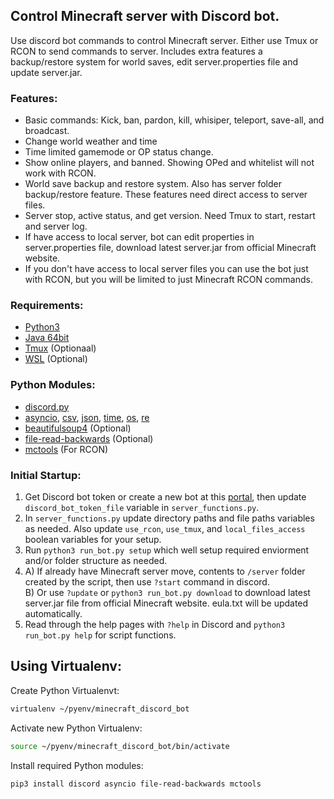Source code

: ## Control Minecraft server with Discord bot.
Use discord bot commands to control Minecraft server. Either use Tmux or RCON to send commands to server. 
Includes extra features a backup/restore system for world saves, edit server.properties file and update server.jar.

### Features:
- Basic commands: Kick, ban, pardon, kill, whisiper, teleport, save-all, and broadcast.
- Change world weather and time
- Time limited gamemode or OP status change.
- Show online players, and banned. Showing OPed and whitelist will not work with RCON.
- World save backup and restore system. Also has server folder backup/restore feature. These features need direct access to server files.
- Server stop, active status, and get version. Need Tmux to start, restart and server log.
- If have access to local server, bot can edit properties in server.properties file, download latest server.jar from official Minecraft website.
- If you don't have access to local server files you can use the bot just with RCON, but you will be limited to just Minecraft RCON commands.


### Requirements:
- [Python3](https://www.python.org/)
- [Java 64bit](https://www.java.com/en/download/linux_manual.jsp)
- [Tmux](https://github.com/tmux/tmux/wiki) (Optionaal)
- [WSL](https://docs.microsoft.com/en-us/windows/wsl/install-win10) (Optional)

### Python Modules:
- [discord.py](https://github.com/Rapptz/discord.py)
- [asyncio](https://docs.python.org/3/library/asyncio.html), [csv](https://docs.python.org/3/library/csv.html), [json](https://docs.python.org/3/library/json.html), [time](https://docs.python.org/3/library/time.html), [os](https://docs.python.org/3/library/os.html), [re](https://docs.python.org/3/library/re.html)
- [beautifulsoup4](https://pypi.org/project/beautifulsoup4/) (Optional)
- [file-read-backwards](https://pypi.org/project/file-read-backwards/) (Optional)
- [mctools](https://pypi.org/project/mctools/) (For RCON)


### Initial Startup:
1. Get Discord bot token or create a new bot at this [portal](https://discord.com/developers/applications), then update `discord_bot_token_file` variable in `server_functions.py`.
2. In `server_functions.py` update directory paths and file paths variables as needed. Also update `use_rcon`, `use_tmux`, and `local_files_access` boolean variables for your setup.
3. Run `python3 run_bot.py setup` which well setup required enviorment and/or folder structure as needed.
4. A) If already have Minecraft server move, contents to `/server` folder created by the script, then use `?start` command in discord.\
B) Or use `?update` or `python3 run_bot.py download` to download latest server.jar file from official Minecraft website. eula.txt will be updated automatically.
5. Read through the help pages with `?help` in Discord and `python3 run_bot.py help` for script functions.

## Using Virtualenv:
Create Python Virtualenvt:
```bash
virtualenv ~/pyenv/minecraft_discord_bot
```
Activate new Python Virtualenv:
```bash
source ~/pyenv/minecraft_discord_bot/bin/activate
```
Install required Python modules:
```bash
pip3 install discord asyncio file-read-backwards mctools
```


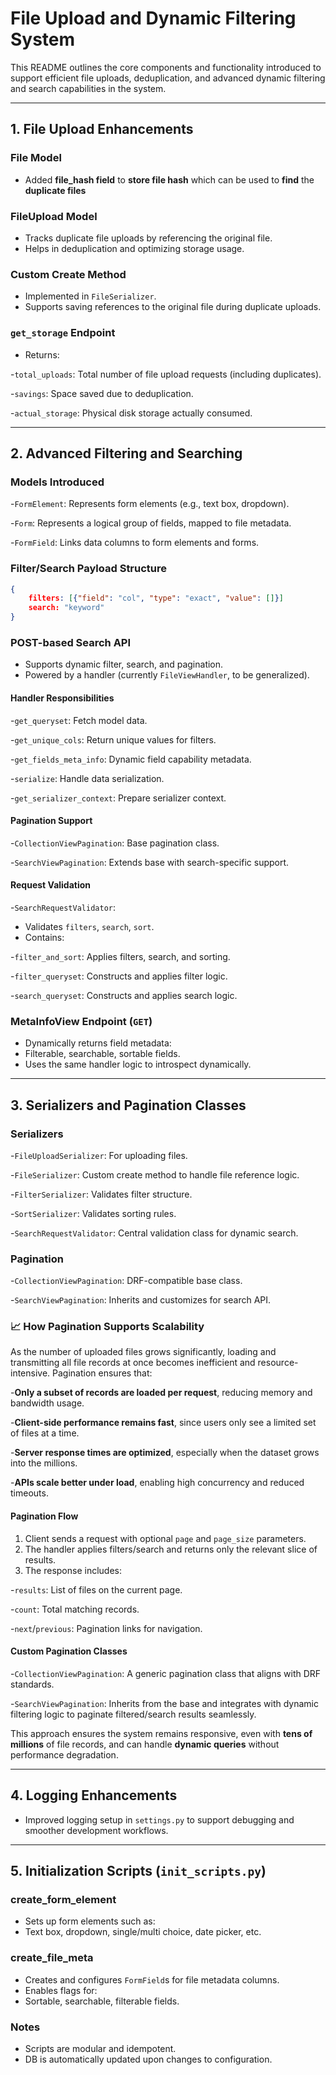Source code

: 
# File Upload and Dynamic Filtering System

This README outlines the core components and functionality introduced to support efficient file uploads, deduplication, and advanced dynamic filtering and search capabilities in the system.

---

## 1. File Upload Enhancements

### **File Model**

* Added **file_hash field** to **store file hash** which can be used to **find** the **duplicate files**

### FileUpload Model

- Tracks duplicate file uploads by referencing the original file.
- Helps in deduplication and optimizing storage usage.

### Custom Create Method

- Implemented in `FileSerializer`.
- Supports saving references to the original file during duplicate uploads.

### `get_storage` Endpoint

- Returns:

-`total_uploads`: Total number of file upload requests (including duplicates).

-`savings`: Space saved due to deduplication.

-`actual_storage`: Physical disk storage actually consumed.

---

## 2. Advanced Filtering and Searching

### Models Introduced

-`FormElement`: Represents form elements (e.g., text box, dropdown).

-`Form`: Represents a logical group of fields, mapped to file metadata.

-`FormField`: Links data columns to form elements and forms.

### Filter/Search Payload Structure

```json
{
	filters: [{"field": "col", "type": "exact", "value": []}]
	search: "keyword"
}
```

### POST-based Search API

- Supports dynamic filter, search, and pagination.
- Powered by a handler (currently `FileViewHandler`, to be generalized).

#### Handler Responsibilities

-`get_queryset`: Fetch model data.

-`get_unique_cols`: Return unique values for filters.

-`get_fields_meta_info`: Dynamic field capability metadata.

-`serialize`: Handle data serialization.

-`get_serializer_context`: Prepare serializer context.

#### Pagination Support

-`CollectionViewPagination`: Base pagination class.

-`SearchViewPagination`: Extends base with search-specific support.

#### Request Validation

-`SearchRequestValidator`:

- Validates `filters`, `search`, `sort`.
- Contains:

-`filter_and_sort`: Applies filters, search, and sorting.

-`filter_queryset`: Constructs and applies filter logic.

-`search_queryset`: Constructs and applies search logic.

### MetaInfoView Endpoint (`GET`)

- Dynamically returns field metadata:
- Filterable, searchable, sortable fields.
- Uses the same handler logic to introspect dynamically.

---

## 3. Serializers and Pagination Classes

### Serializers

-`FileUploadSerializer`: For uploading files.

-`FileSerializer`: Custom create method to handle file reference logic.

-`FilterSerializer`: Validates filter structure.

-`SortSerializer`: Validates sorting rules.

-`SearchRequestValidator`: Central validation class for dynamic search.

### Pagination

-`CollectionViewPagination`: DRF-compatible base class.

-`SearchViewPagination`: Inherits and customizes for search API.

### 📈 How Pagination Supports Scalability

As the number of uploaded files grows significantly, loading and transmitting all file records at once becomes inefficient and resource-intensive. Pagination ensures that:

-**Only a subset of records are loaded per request**, reducing memory and bandwidth usage.

-**Client-side performance remains fast**, since users only see a limited set of files at a time.

-**Server response times are optimized**, especially when the dataset grows into the millions.

-**APIs scale better under load**, enabling high concurrency and reduced timeouts.

#### Pagination Flow

1. Client sends a request with optional `page` and `page_size` parameters.
2. The handler applies filters/search and returns only the relevant slice of results.
3. The response includes:

-`results`: List of files on the current page.

-`count`: Total matching records.

-`next`/`previous`: Pagination links for navigation.

#### Custom Pagination Classes

-`CollectionViewPagination`: A generic pagination class that aligns with DRF standards.

-`SearchViewPagination`: Inherits from the base and integrates with dynamic filtering logic to paginate filtered/search results seamlessly.

This approach ensures the system remains responsive, even with **tens of millions** of file records, and can handle **dynamic queries** without performance degradation.

---

## 4. Logging Enhancements

- Improved logging setup in `settings.py` to support debugging and smoother development workflows.

---

## 5. Initialization Scripts (`init_scripts.py`)

### create\_form\_element

- Sets up form elements such as:
- Text box, dropdown, single/multi choice, date picker, etc.

### create\_file\_meta

- Creates and configures `FormField`s for file metadata columns.
- Enables flags for:
- Sortable, searchable, filterable fields.

### Notes

- Scripts are modular and idempotent.
- DB is automatically updated upon changes to configuration.
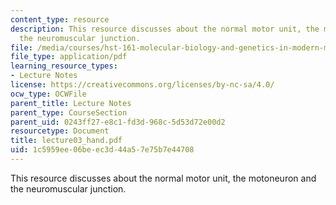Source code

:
 ```yaml
---
content_type: resource
description: This resource discusses about the normal motor unit, the motoneuron and
  the neuromuscular junction.
file: /media/courses/hst-161-molecular-biology-and-genetics-in-modern-medicine-fall-2007/1c5959ee06beec3d44a57e75b7e44708_lecture03_hand.pdf
file_type: application/pdf
learning_resource_types:
- Lecture Notes
license: https://creativecommons.org/licenses/by-nc-sa/4.0/
ocw_type: OCWFile
parent_title: Lecture Notes
parent_type: CourseSection
parent_uid: 0243ff27-e8c1-fd3d-968c-5d53d72e00d2
resourcetype: Document
title: lecture03_hand.pdf
uid: 1c5959ee-06be-ec3d-44a5-7e75b7e44708
---
```

This resource discusses about the normal motor unit, the motoneuron and the neuromuscular junction.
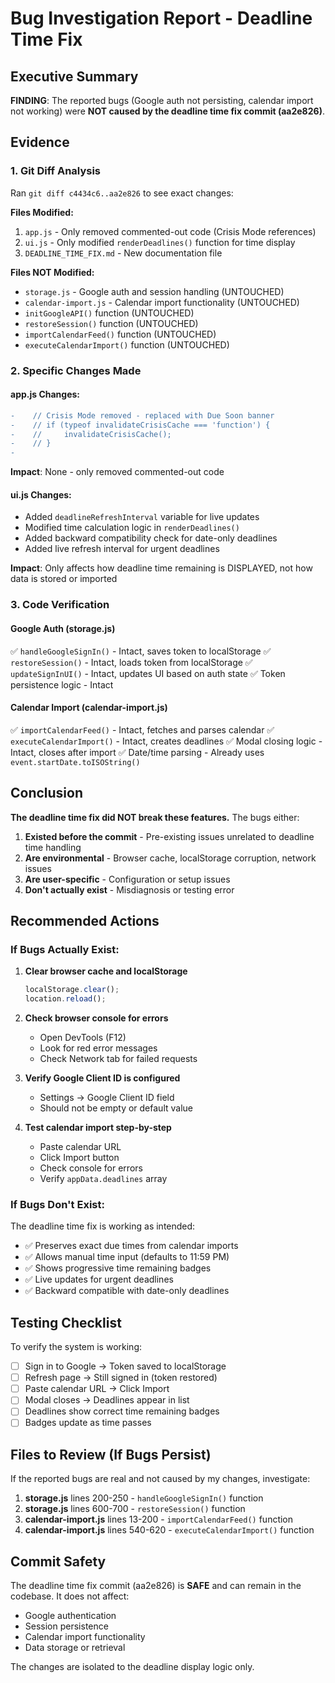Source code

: # Bug Investigation Report - Deadline Time Fix

## Executive Summary

**FINDING**: The reported bugs (Google auth not persisting, calendar import not working) were **NOT caused by the deadline time fix commit (aa2e826)**.

## Evidence

### 1. Git Diff Analysis

Ran `git diff c4434c6..aa2e826` to see exact changes:

**Files Modified:**
1. `app.js` - Only removed commented-out code (Crisis Mode references)
2. `ui.js` - Only modified `renderDeadlines()` function for time display
3. `DEADLINE_TIME_FIX.md` - New documentation file

**Files NOT Modified:**
- `storage.js` - Google auth and session handling (UNTOUCHED)
- `calendar-import.js` - Calendar import functionality (UNTOUCHED)
- `initGoogleAPI()` function (UNTOUCHED)
- `restoreSession()` function (UNTOUCHED)
- `importCalendarFeed()` function (UNTOUCHED)
- `executeCalendarImport()` function (UNTOUCHED)

### 2. Specific Changes Made

#### app.js Changes:
```diff
-    // Crisis Mode removed - replaced with Due Soon banner
-    // if (typeof invalidateCrisisCache === 'function') {
-    //     invalidateCrisisCache();
-    // }
-
```
**Impact**: None - only removed commented-out code

#### ui.js Changes:
- Added `deadlineRefreshInterval` variable for live updates
- Modified time calculation logic in `renderDeadlines()`
- Added backward compatibility check for date-only deadlines
- Added live refresh interval for urgent deadlines

**Impact**: Only affects how deadline time remaining is DISPLAYED, not how data is stored or imported

### 3. Code Verification

#### Google Auth (storage.js)
✅ `handleGoogleSignIn()` - Intact, saves token to localStorage
✅ `restoreSession()` - Intact, loads token from localStorage
✅ `updateSignInUI()` - Intact, updates UI based on auth state
✅ Token persistence logic - Intact

#### Calendar Import (calendar-import.js)
✅ `importCalendarFeed()` - Intact, fetches and parses calendar
✅ `executeCalendarImport()` - Intact, creates deadlines
✅ Modal closing logic - Intact, closes after import
✅ Date/time parsing - Already uses `event.startDate.toISOString()`

## Conclusion

**The deadline time fix did NOT break these features.** The bugs either:

1. **Existed before the commit** - Pre-existing issues unrelated to deadline time handling
2. **Are environmental** - Browser cache, localStorage corruption, network issues
3. **Are user-specific** - Configuration or setup issues
4. **Don't actually exist** - Misdiagnosis or testing error

## Recommended Actions

### If Bugs Actually Exist:

1. **Clear browser cache and localStorage**
   ```javascript
   localStorage.clear();
   location.reload();
   ```

2. **Check browser console for errors**
   - Open DevTools (F12)
   - Look for red error messages
   - Check Network tab for failed requests

3. **Verify Google Client ID is configured**
   - Settings → Google Client ID field
   - Should not be empty or default value

4. **Test calendar import step-by-step**
   - Paste calendar URL
   - Click Import button
   - Check console for errors
   - Verify `appData.deadlines` array

### If Bugs Don't Exist:

The deadline time fix is working as intended:
- ✅ Preserves exact due times from calendar imports
- ✅ Allows manual time input (defaults to 11:59 PM)
- ✅ Shows progressive time remaining badges
- ✅ Live updates for urgent deadlines
- ✅ Backward compatible with date-only deadlines

## Testing Checklist

To verify the system is working:

- [ ] Sign in to Google → Token saved to localStorage
- [ ] Refresh page → Still signed in (token restored)
- [ ] Paste calendar URL → Click Import
- [ ] Modal closes → Deadlines appear in list
- [ ] Deadlines show correct time remaining badges
- [ ] Badges update as time passes

## Files to Review (If Bugs Persist)

If the reported bugs are real and not caused by my changes, investigate:

1. **storage.js** lines 200-250 - `handleGoogleSignIn()` function
2. **storage.js** lines 600-700 - `restoreSession()` function  
3. **calendar-import.js** lines 13-200 - `importCalendarFeed()` function
4. **calendar-import.js** lines 540-620 - `executeCalendarImport()` function

## Commit Safety

The deadline time fix commit (aa2e826) is **SAFE** and can remain in the codebase. It does not affect:
- Google authentication
- Session persistence
- Calendar import functionality
- Data storage or retrieval

The changes are isolated to the deadline display logic only.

■ ■ ■ ■

Gather and copy every line of the data in which the string "needed" is found.

Expected output
2. In `server_functions.py` update directory paths and file paths variables as needed. Also update `use_rcon`, `use_tmux`, and `local_files_access` boolean variables for your setup.
3. Run `python3 run_bot.py setup` which well setup required enviorment and/or folder structure as needed.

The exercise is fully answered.